§ **Dataset**
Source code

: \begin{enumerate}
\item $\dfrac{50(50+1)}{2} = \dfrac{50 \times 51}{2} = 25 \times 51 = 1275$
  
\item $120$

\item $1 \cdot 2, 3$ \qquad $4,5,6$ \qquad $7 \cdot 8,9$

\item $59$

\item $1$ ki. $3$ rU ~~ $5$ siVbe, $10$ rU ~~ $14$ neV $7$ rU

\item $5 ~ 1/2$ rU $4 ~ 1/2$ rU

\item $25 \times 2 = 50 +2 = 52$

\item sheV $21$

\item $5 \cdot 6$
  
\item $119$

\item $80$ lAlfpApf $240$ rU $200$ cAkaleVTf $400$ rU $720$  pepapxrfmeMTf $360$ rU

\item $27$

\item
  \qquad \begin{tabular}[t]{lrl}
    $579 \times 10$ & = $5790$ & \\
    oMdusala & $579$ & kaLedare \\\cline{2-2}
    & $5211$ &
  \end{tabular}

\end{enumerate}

§ **Work instruction**
Could you restate every entry verbatim, please?

§ **Solution**
Source code

: \begin{enumerate}
\item $\dfrac{50(50+1)}{2} = \dfrac{50 \times 51}{2} = 25 \times 51 = 1275$
  
\item $120$

\item $1 \cdot 2, 3$ \qquad $4,5,6$ \qquad $7 \cdot 8,9$

\item $59$

\item $1$ ki. $3$ rU ~~ $5$ siVbe, $10$ rU ~~ $14$ neV $7$ rU

\item $5 ~ 1/2$ rU $4 ~ 1/2$ rU

\item $25 \times 2 = 50 +2 = 52$

\item sheV $21$

\item $5 \cdot 6$
  
\item $119$

\item $80$ lAlfpApf $240$ rU $200$ cAkaleVTf $400$ rU $720$  pepapxrfmeMTf $360$ rU

\item $27$

\item
  \qquad \begin{tabular}[t]{lrl}
    $579 \times 10$ & = $5790$ & \\
    oMdusala & $579$ & kaLedare \\\cline{2-2}
    & $5211$ &
  \end{tabular}

\end{enumerate}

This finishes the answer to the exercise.